Boivin MJ, Okitundu D, Makila-Mabe B, Sombo MT, Mumba D, Sikorskii A, Mayambu B, Tshala-Katumbay D. 2017. Cognitive and motor performance in Congolese children with konzo during 4 years of follow-up: a longitudinal analysis. Lancet Glob Health 5(9):e936–e947.
New model simulates lung function in mice
A new computer-based mouse lung model, developed by NIEHS-funded researchers, simulates how changes in lung structure affect respiratory function. The model is intended to provide a simpler way to measure the relative importance of lung structure changes resulting from different factors, including exposure to potentially harmful chemicals.
Chronic inflammation, which is often found in people with chronic obstructive pulmonary disease (COPD), can alter lung structure and impact breathing. The researchers examined lung tissue and function in healthy mice and in mice that mimicked conditions seen in people with emphysema, a type of COPD. They developed the new model of lung function that analyzes air flow and throat pressure data, as well as the relationship between these data and other lung changes.
Using this model, the researchers compared how lung function was affected by factors associated with chronic inflammation. These factors included lung tissue destruction, changes in the density of elastic fiber structures that help the lung walls stretch and contract during breathing, and changes in lung recruitment, which refers to increased pressure to keep lung regions open that might otherwise collapse.
Modeling results suggested that changes in lung recruitment and elastic fiber density were primarily responsible for observed decreases in lung function associated with chronic inflammatory disease in the mice.
Massa CB, Groves AM, Jaggernauth SU, Laskin DL, Gow AJ. 2017. Histologic and biochemical alterations predict pulmonary mechanical dysfunction in aging mice with chronic lung inflammation. PloS Comput Biol 13(8):e1005570.
Differences in AS3MT enzyme may increase risk of arsenic-related diseases
People with certain forms of the enzyme arsenic-3-methyltranferase (AS3MT) may retain arsenic longer in their bodies and may have an increased risk for arsenic-related diseases according to an NIEHS-funded study. The AS3MT enzyme metabolizes arsenic into a form that can be removed from the body. The structure of the enzyme can vary in humans.

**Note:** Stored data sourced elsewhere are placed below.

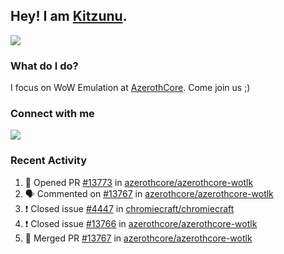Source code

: ## Hey! I am [Kitzunu](https://Github.com/Kitzunu).

<!--<a href="https://github-readme-stats.kitzunu.vercel.app/api?username=Kitzunu&show_icons=true&theme=dark">
  <img align="center" src="https://github-readme-stats.kitzunu.vercel.app/api?username=Kitzunu&show_icons=true&theme=dark" />
</a>-->
<a href="https://github-readme-stats.kitzunu.vercel.app/api?username=Kitzunu&show_icons=true&theme=dark">
  <img align="center" src="https://github-readme-stats.vercel.app/api/top-langs/?username=Kitzunu&layout=compact&theme=dark" />
</a>

### What do I do?

I focus on WoW Emulation at [AzerothCore](https://Github.com/AzerothCore). Come join us ;)

### Connect with me
[![](https://img.shields.io/badge/AzerothCore%20Discord-Connect%20with%20me!-green)](https://discord.com/invite/gkt4y2x)

### Recent Activity

<!--START_SECTION:activity-->
1. 💪 Opened PR [#13773](https://github.com/azerothcore/azerothcore-wotlk/pull/13773) in [azerothcore/azerothcore-wotlk](https://github.com/azerothcore/azerothcore-wotlk)
2. 🗣 Commented on [#13767](https://github.com/azerothcore/azerothcore-wotlk/issues/13767) in [azerothcore/azerothcore-wotlk](https://github.com/azerothcore/azerothcore-wotlk)
3. ❗️ Closed issue [#4447](https://github.com/chromiecraft/chromiecraft/issues/4447) in [chromiecraft/chromiecraft](https://github.com/chromiecraft/chromiecraft)
4. ❗️ Closed issue [#13766](https://github.com/azerothcore/azerothcore-wotlk/issues/13766) in [azerothcore/azerothcore-wotlk](https://github.com/azerothcore/azerothcore-wotlk)
5. 🎉 Merged PR [#13767](https://github.com/azerothcore/azerothcore-wotlk/pull/13767) in [azerothcore/azerothcore-wotlk](https://github.com/azerothcore/azerothcore-wotlk)
<!--END_SECTION:activity-->
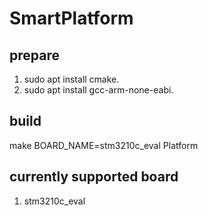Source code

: # SmartPlatform

## prepare

1. sudo apt install cmake.
2. sudo apt install gcc-arm-none-eabi.

## build

make BOARD_NAME=stm3210c_eval Platform

## currently supported board

1. stm3210c_eval
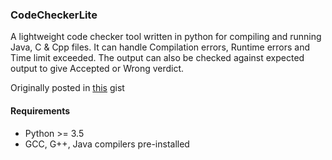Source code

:### CodeCheckerLite
A lightweight code checker tool written in python for compiling and running Java, C &amp; Cpp files. 
It can handle Compilation errors, Runtime errors and Time limit exceeded.
The output can also be checked against expected output to give Accepted or Wrong verdict.

Originally posted in [this](https://gist.github.com/apaar97/de3ef501d5762ac8cb2f8a7343b6a29d) gist

#### Requirements
* Python >= 3.5
* GCC, G++, Java compilers pre-installed
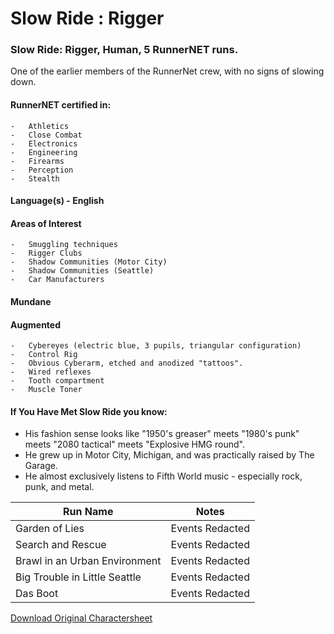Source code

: # Slow Ride : Rigger

### Slow Ride: Rigger, Human, 5 RunnerNET runs.

One of the earlier members of the RunnerNet crew, with no signs of slowing down.



#### RunnerNET certified in:
>
    -   Athletics
    -   Close Combat
    -   Electronics
    -   Engineering
    -   Firearms
    -   Perception
    -   Stealth

#### Language(s) - English
#### Areas of Interest
>
    -   Smuggling techniques
    -   Rigger Clubs
    -   Shadow Communities (Motor City)
    -   Shadow Communities (Seattle)
    -   Car Manufacturers

#### Mundane
#### Augmented
> 
    -   Cybereyes (electric blue, 3 pupils, triangular configuration)
    -   Control Rig
    -   Obvious Cyberarm, etched and anodized "tattoos".
    -   Wired reflexes
    -   Tooth compartment
    -   Muscle Toner

#### If You Have Met Slow Ride you know:

- His fashion sense looks like "1950's greaser" meets "1980's punk" meets "2080 tactical" meets "Explosive HMG round".
- He grew up in Motor City, Michigan, and was practically raised by The Garage.
- He almost exclusively listens to Fifth World music - especially rock, punk, and metal.


| Run Name| Notes|
| ----------- | ----------- |
| Garden of Lies | Events Redacted |
| Search and Rescue | Events Redacted |
| Brawl in an Urban Environment | Events Redacted |
| Big Trouble in Little Seattle | Events Redacted |
| Das Boot  | Events Redacted |

[Download Original Charactersheet](./assets/Slow_Ride.pdf)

The researchers identified eight variants of the human AS3MT enzyme, each of which contained single substitutions in amino acids, the building blocks of proteins. They characterized the properties of the variant enzymes and found that compared with AS3MT with no amino acid substitutions, the variants exhibited lower stability and decreased binding activity, which led to less efficient arsenic metabolism. The researchers predicted that individuals with these variants would have a higher proportion of monomethyl-arsenic, a more toxic arsenic metabolite linked to arsenic-related diseases. They also predicted that individuals with these variants would retain arsenic in their body for more time.
By determining the consequences of the single amino acid substitutions, the authors provided information about how the structure of the enzyme might be used to predict differences in arsenic metabolism. Understanding the variations in AS3MT might help explain why exposure to arsenic may lead to adverse health effects in some people and not in others.
Li J, Packianathan C, Rossman TG, Rosen BP. . 2017. Nonsynonymous polymorphisms in the human AS3MT arsenic methylation gene: implications for arsenic toxicity. Chem Res Toxicol 30(7):1481–1491.
(Sara Amolegbe is a research and communication specialist for MDB Inc., a contractor for the NIEHS Division of Extramural Research and Training.)